Created 04-26-2018 03:04 PM
I also tried to "generate" the XML by the GenerateFlowFile processor, but still the same problem (thought it has something to do with my read XML maybe, but seems not to be so)
Created 09-06-2018 02:27 AM
Maybe try without the string() function around it?! I'm not sure, since I used the transform above and it worked...
Created on 04-26-2018 03:06 PM - edited 08-18-2019 02:12 AM
Here my workflow so far:
Created on 09-02-2018 05:10 AM - edited 08-18-2019 02:11 AM
Same problem here. Valid XPath expressions produce empty strings in EvaluateXPath processor. In the attached screenshots only //@categoryId and //@UniqueType seem to work. I am using nifi 1.7.1 and jdk1.8.0_181.jdk. Any insights would be appreciated!
Created on 09-28-2024 07:03 PM - edited 09-28-2024 07:04 PM
Thanks to the second OP for identifying the root cause in the NiFi Jira.
For people researching this today, the cause was the implicit/default Namespace specified in the root node (the 'xmlns' referenced in that element but without a suffix). In the case of the second poster, their XML started with:
<data xmlns="http://www.media-saturn.com/msx" xmlns: ...
The `/data/item//uniqueID` he was searching for belongs to, more accurately, the "http://www.media-saturn.com/msx" namespace, meaning that - he was supposed to - specify that namespace as part of his XPath expression.
The reason that searching for the pathless "//@uniqueType" worked, was because that search searches all namespaces for that XPath expression!
I'm using NiFi 2.0.0 M4 today and I'm pleased to report that it appears to support the XPath 3.0/3.1 notation where the Namespace can be specified inline with the query. It's not particularly elegant - but it works.

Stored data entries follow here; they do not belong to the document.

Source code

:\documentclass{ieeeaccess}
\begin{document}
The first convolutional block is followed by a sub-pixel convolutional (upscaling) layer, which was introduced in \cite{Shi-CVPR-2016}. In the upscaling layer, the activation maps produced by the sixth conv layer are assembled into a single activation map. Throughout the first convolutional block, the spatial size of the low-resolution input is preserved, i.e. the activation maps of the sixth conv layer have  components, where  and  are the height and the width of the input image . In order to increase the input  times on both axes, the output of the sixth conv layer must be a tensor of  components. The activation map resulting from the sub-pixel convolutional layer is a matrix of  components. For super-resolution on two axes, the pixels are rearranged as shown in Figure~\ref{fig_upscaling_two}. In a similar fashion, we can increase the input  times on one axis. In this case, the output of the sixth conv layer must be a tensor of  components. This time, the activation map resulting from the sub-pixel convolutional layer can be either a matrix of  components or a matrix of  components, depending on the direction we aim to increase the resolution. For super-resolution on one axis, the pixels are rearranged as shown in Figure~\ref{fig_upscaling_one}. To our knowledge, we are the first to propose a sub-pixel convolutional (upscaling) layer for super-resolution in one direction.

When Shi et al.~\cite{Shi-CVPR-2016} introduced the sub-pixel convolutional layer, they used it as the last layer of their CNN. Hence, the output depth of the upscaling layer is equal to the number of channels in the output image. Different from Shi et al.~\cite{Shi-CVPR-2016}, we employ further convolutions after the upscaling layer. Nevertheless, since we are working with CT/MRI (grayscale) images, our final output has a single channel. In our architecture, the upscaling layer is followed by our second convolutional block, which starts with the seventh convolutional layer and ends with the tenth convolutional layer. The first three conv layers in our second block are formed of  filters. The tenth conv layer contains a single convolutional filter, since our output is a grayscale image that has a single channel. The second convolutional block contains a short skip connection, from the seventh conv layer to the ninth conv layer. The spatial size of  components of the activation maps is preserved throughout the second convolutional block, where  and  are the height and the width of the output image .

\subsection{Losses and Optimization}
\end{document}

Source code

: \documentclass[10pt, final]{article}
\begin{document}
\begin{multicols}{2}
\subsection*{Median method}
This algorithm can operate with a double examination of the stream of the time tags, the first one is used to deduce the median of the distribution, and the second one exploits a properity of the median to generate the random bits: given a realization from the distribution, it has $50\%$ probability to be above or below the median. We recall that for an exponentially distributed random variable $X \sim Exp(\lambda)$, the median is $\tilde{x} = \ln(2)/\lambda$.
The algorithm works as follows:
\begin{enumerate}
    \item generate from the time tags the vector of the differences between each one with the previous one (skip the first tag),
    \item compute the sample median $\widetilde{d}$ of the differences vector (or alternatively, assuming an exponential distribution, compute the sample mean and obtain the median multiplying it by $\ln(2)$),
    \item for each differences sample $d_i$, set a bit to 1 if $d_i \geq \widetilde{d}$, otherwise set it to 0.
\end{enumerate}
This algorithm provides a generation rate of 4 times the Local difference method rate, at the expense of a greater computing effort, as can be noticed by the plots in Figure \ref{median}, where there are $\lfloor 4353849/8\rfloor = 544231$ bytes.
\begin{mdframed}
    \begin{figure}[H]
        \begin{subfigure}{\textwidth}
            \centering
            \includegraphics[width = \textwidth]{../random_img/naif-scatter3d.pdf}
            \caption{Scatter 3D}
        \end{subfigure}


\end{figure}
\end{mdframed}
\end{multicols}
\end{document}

You prefix the Namespace with the capital Letter 'Q' and wrap it in curly brackets; namely:
Q{http://www.media-saturn.com/msx}<single-level selector>
To implement his expression, "/data/item//uniqueID[UniqueType='ProdID']/text()" which currently returns an Empty String set for Key 'ProdID4', you would use:
/Q{http://www.media-saturn.com/msx}data/Q{http://www.media-saturn.com/msx}item//uniqueID[UniqueType='ProdID']/text()
I have a suspicion that the second Namespace reference (to 'item' in this case) is not required, since once you've selected/are navigating down the 'data' path of the correct Namespace, you're not likely to jump to another Namespace? My research indicates that Attributes do not seem to accept Namespace referencing - but again, once you've successfully selected your path I suspect it becomes a moot point.
Aside,
[1] it would be nice if the NiFi documentation specified the version of the XPath implemented within the Processor.
[2] Even better if there were a drop down within the Processor that allowed a developer to select the version of XPath expression desired.